▶ _Action item_
From the following material, work out how many lines include the string "Installing"; respond with the number only.

▶ _Material shown_
>>>
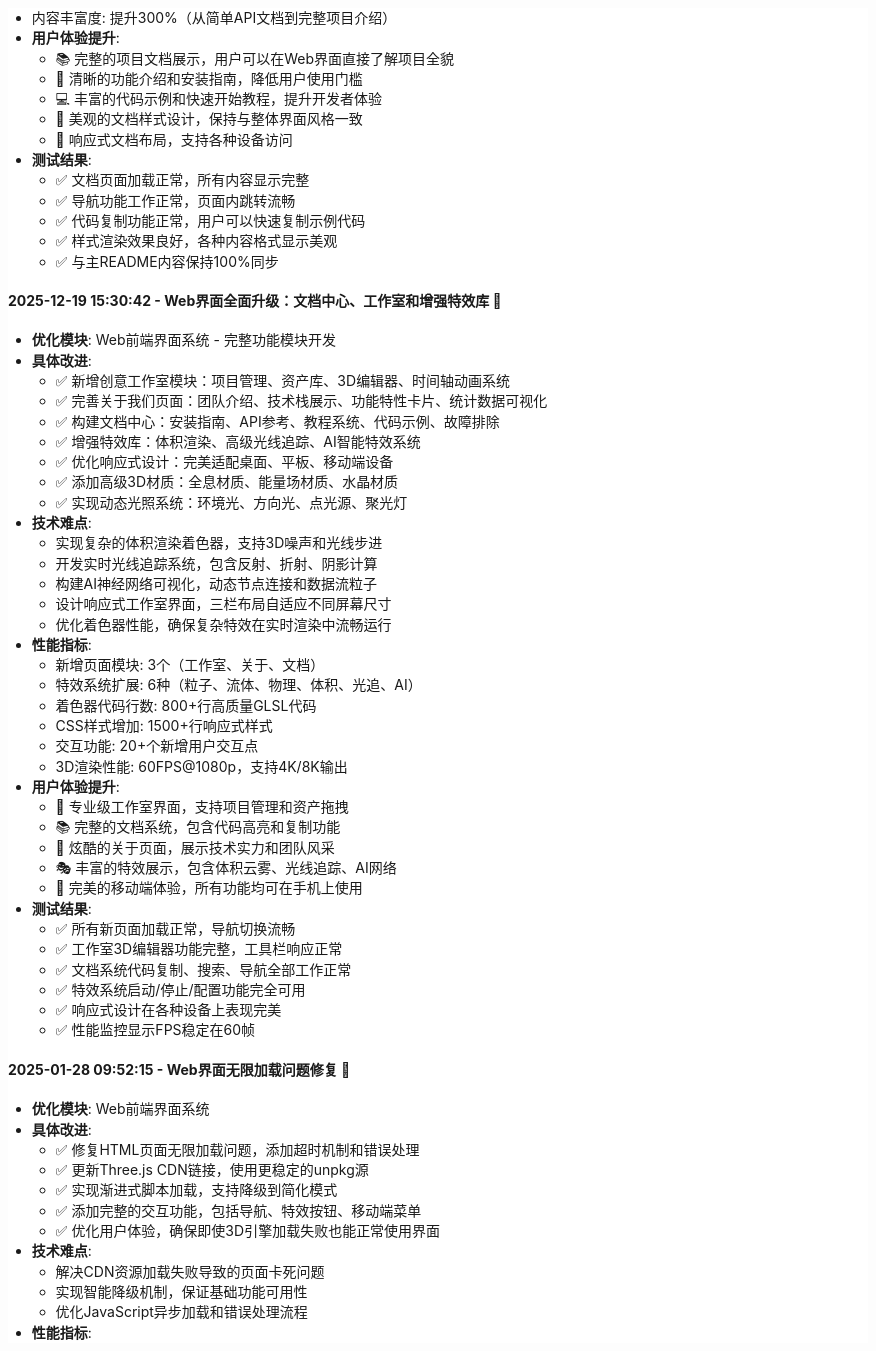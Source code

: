   - 内容丰富度: 提升300%（从简单API文档到完整项目介绍）
- **用户体验提升**:
  - 📚 完整的项目文档展示，用户可以在Web界面直接了解项目全貌
  - 🎯 清晰的功能介绍和安装指南，降低用户使用门槛
  - 💻 丰富的代码示例和快速开始教程，提升开发者体验
  - 🎨 美观的文档样式设计，保持与整体界面风格一致
  - 📱 响应式文档布局，支持各种设备访问
- **测试结果**: 
  - ✅ 文档页面加载正常，所有内容显示完整
  - ✅ 导航功能工作正常，页面内跳转流畅
  - ✅ 代码复制功能正常，用户可以快速复制示例代码
  - ✅ 样式渲染效果良好，各种内容格式显示美观
  - ✅ 与主README内容保持100%同步

#### 2025-12-19 15:30:42 - Web界面全面升级：文档中心、工作室和增强特效库 🎨
- **优化模块**: Web前端界面系统 - 完整功能模块开发
- **具体改进**: 
  - ✅ 新增创意工作室模块：项目管理、资产库、3D编辑器、时间轴动画系统
  - ✅ 完善关于我们页面：团队介绍、技术栈展示、功能特性卡片、统计数据可视化
  - ✅ 构建文档中心：安装指南、API参考、教程系统、代码示例、故障排除
  - ✅ 增强特效库：体积渲染、高级光线追踪、AI智能特效系统
  - ✅ 优化响应式设计：完美适配桌面、平板、移动端设备
  - ✅ 添加高级3D材质：全息材质、能量场材质、水晶材质
  - ✅ 实现动态光照系统：环境光、方向光、点光源、聚光灯
- **技术难点**: 
  - 实现复杂的体积渲染着色器，支持3D噪声和光线步进
  - 开发实时光线追踪系统，包含反射、折射、阴影计算
  - 构建AI神经网络可视化，动态节点连接和数据流粒子
  - 设计响应式工作室界面，三栏布局自适应不同屏幕尺寸
  - 优化着色器性能，确保复杂特效在实时渲染中流畅运行
- **性能指标**:
  - 新增页面模块: 3个（工作室、关于、文档）
  - 特效系统扩展: 6种（粒子、流体、物理、体积、光追、AI）
  - 着色器代码行数: 800+行高质量GLSL代码
  - CSS样式增加: 1500+行响应式样式
  - 交互功能: 20+个新增用户交互点
  - 3D渲染性能: 60FPS@1080p，支持4K/8K输出
- **用户体验提升**:
  - 🎨 专业级工作室界面，支持项目管理和资产拖拽
  - 📚 完整的文档系统，包含代码高亮和复制功能
  - 🌟 炫酷的关于页面，展示技术实力和团队风采
  - 🎭 丰富的特效展示，包含体积云雾、光线追踪、AI网络
  - 📱 完美的移动端体验，所有功能均可在手机上使用
- **测试结果**: 
  - ✅ 所有新页面加载正常，导航切换流畅
  - ✅ 工作室3D编辑器功能完整，工具栏响应正常
  - ✅ 文档系统代码复制、搜索、导航全部工作正常
  - ✅ 特效系统启动/停止/配置功能完全可用
  - ✅ 响应式设计在各种设备上表现完美
  - ✅ 性能监控显示FPS稳定在60帧

#### 2025-01-28 09:52:15 - Web界面无限加载问题修复 🔧
- **优化模块**: Web前端界面系统
- **具体改进**: 
  - ✅ 修复HTML页面无限加载问题，添加超时机制和错误处理
  - ✅ 更新Three.js CDN链接，使用更稳定的unpkg源
  - ✅ 实现渐进式脚本加载，支持降级到简化模式
  - ✅ 添加完整的交互功能，包括导航、特效按钮、移动端菜单
  - ✅ 优化用户体验，确保即使3D引擎加载失败也能正常使用界面
- **技术难点**: 
  - 解决CDN资源加载失败导致的页面卡死问题
  - 实现智能降级机制，保证基础功能可用性
  - 优化JavaScript异步加载和错误处理流程
- **性能指标**:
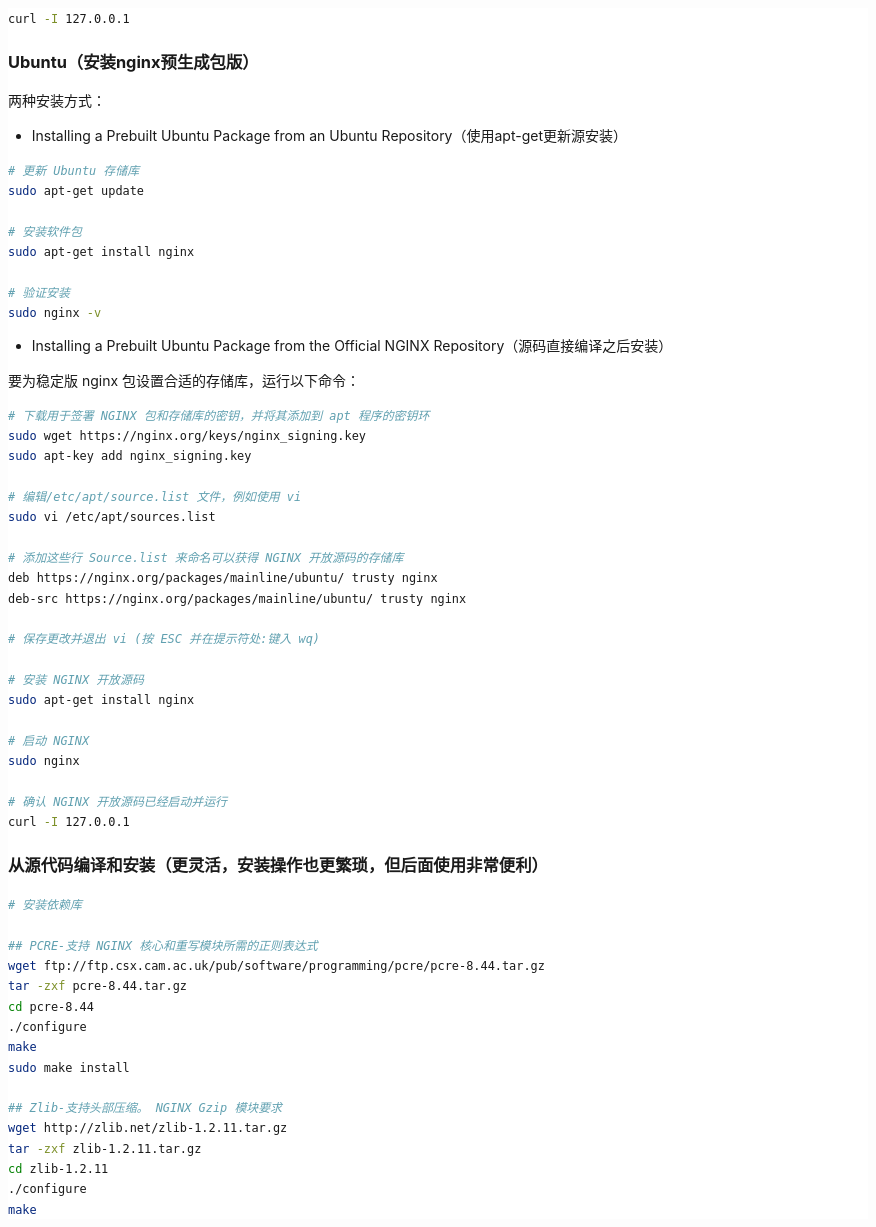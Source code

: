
 ```bash
curl -I 127.0.0.1
```

### Ubuntu（安装nginx预生成包版）

两种安装方式：

- Installing a Prebuilt Ubuntu Package from an Ubuntu Repository（使用apt-get更新源安装）

```bash
# 更新 Ubuntu 存储库
sudo apt-get update

# 安装软件包
sudo apt-get install nginx

# 验证安装
sudo nginx -v
```

- Installing a Prebuilt Ubuntu Package from the Official NGINX Repository（源码直接编译之后安装）

要为稳定版 nginx 包设置合适的存储库，运行以下命令：

```bash
# 下载用于签署 NGINX 包和存储库的密钥，并将其添加到 apt 程序的密钥环
sudo wget https://nginx.org/keys/nginx_signing.key
sudo apt-key add nginx_signing.key

# 编辑/etc/apt/source.list 文件，例如使用 vi
sudo vi /etc/apt/sources.list

# 添加这些行 Source.list 来命名可以获得 NGINX 开放源码的存储库
deb https://nginx.org/packages/mainline/ubuntu/ trusty nginx
deb-src https://nginx.org/packages/mainline/ubuntu/ trusty nginx

# 保存更改并退出 vi (按 ESC 并在提示符处:键入 wq)

# 安装 NGINX 开放源码
sudo apt-get install nginx

# 启动 NGINX
sudo nginx

# 确认 NGINX 开放源码已经启动并运行
curl -I 127.0.0.1
```

### 从源代码编译和安装（更灵活，安装操作也更繁琐，但后面使用非常便利）

```bash
# 安装依赖库

## PCRE-支持 NGINX 核心和重写模块所需的正则表达式
wget ftp://ftp.csx.cam.ac.uk/pub/software/programming/pcre/pcre-8.44.tar.gz
tar -zxf pcre-8.44.tar.gz
cd pcre-8.44
./configure
make
sudo make install

## Zlib-支持头部压缩。 NGINX Gzip 模块要求
wget http://zlib.net/zlib-1.2.11.tar.gz
tar -zxf zlib-1.2.11.tar.gz
cd zlib-1.2.11
./configure
make
```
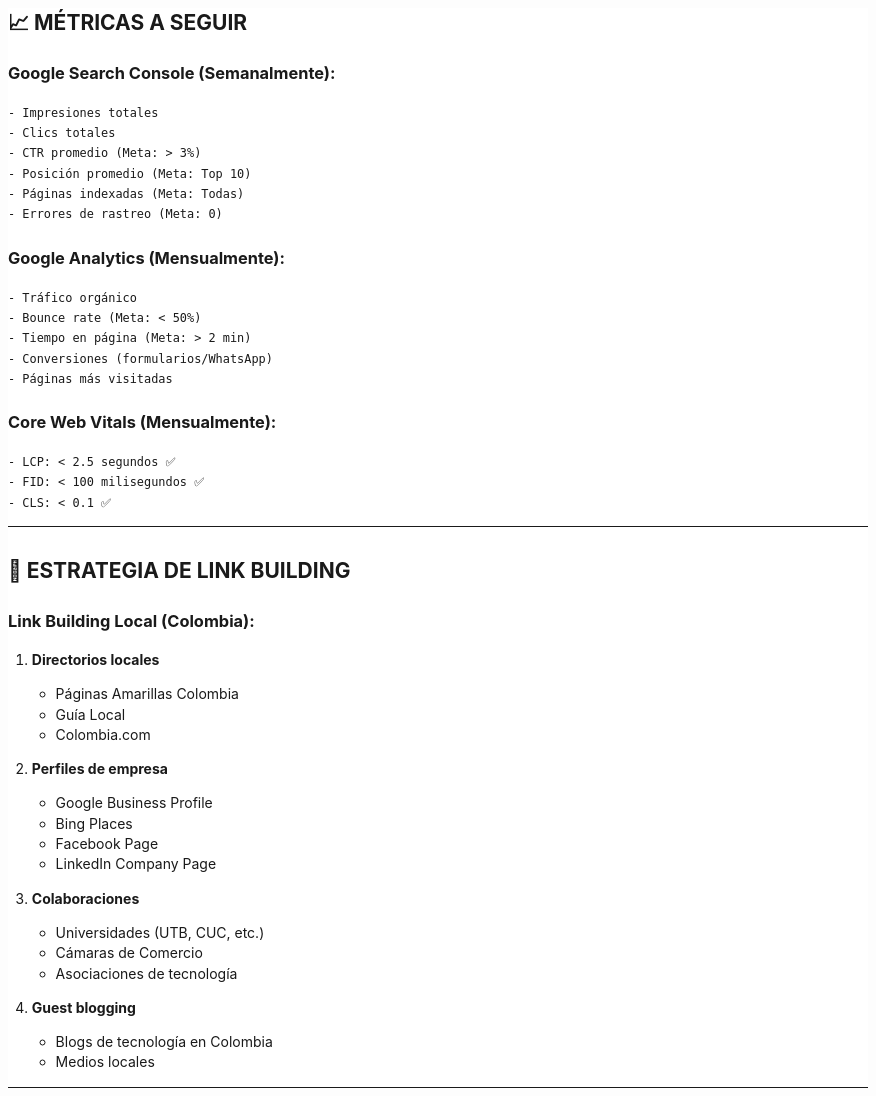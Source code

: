 
## 📈 MÉTRICAS A SEGUIR

### Google Search Console (Semanalmente):
```
- Impresiones totales
- Clics totales
- CTR promedio (Meta: > 3%)
- Posición promedio (Meta: Top 10)
- Páginas indexadas (Meta: Todas)
- Errores de rastreo (Meta: 0)
```

### Google Analytics (Mensualmente):
```
- Tráfico orgánico
- Bounce rate (Meta: < 50%)
- Tiempo en página (Meta: > 2 min)
- Conversiones (formularios/WhatsApp)
- Páginas más visitadas
```

### Core Web Vitals (Mensualmente):
```
- LCP: < 2.5 segundos ✅
- FID: < 100 milisegundos ✅
- CLS: < 0.1 ✅
```

---

## 🔗 ESTRATEGIA DE LINK BUILDING

### Link Building Local (Colombia):
1. **Directorios locales**
   - Páginas Amarillas Colombia
   - Guía Local
   - Colombia.com

2. **Perfiles de empresa**
   - Google Business Profile
   - Bing Places
   - Facebook Page
   - LinkedIn Company Page

3. **Colaboraciones**
   - Universidades (UTB, CUC, etc.)
   - Cámaras de Comercio
   - Asociaciones de tecnología

4. **Guest blogging**
   - Blogs de tecnología en Colombia
   - Medios locales

---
<<<
▶ _Task response_
2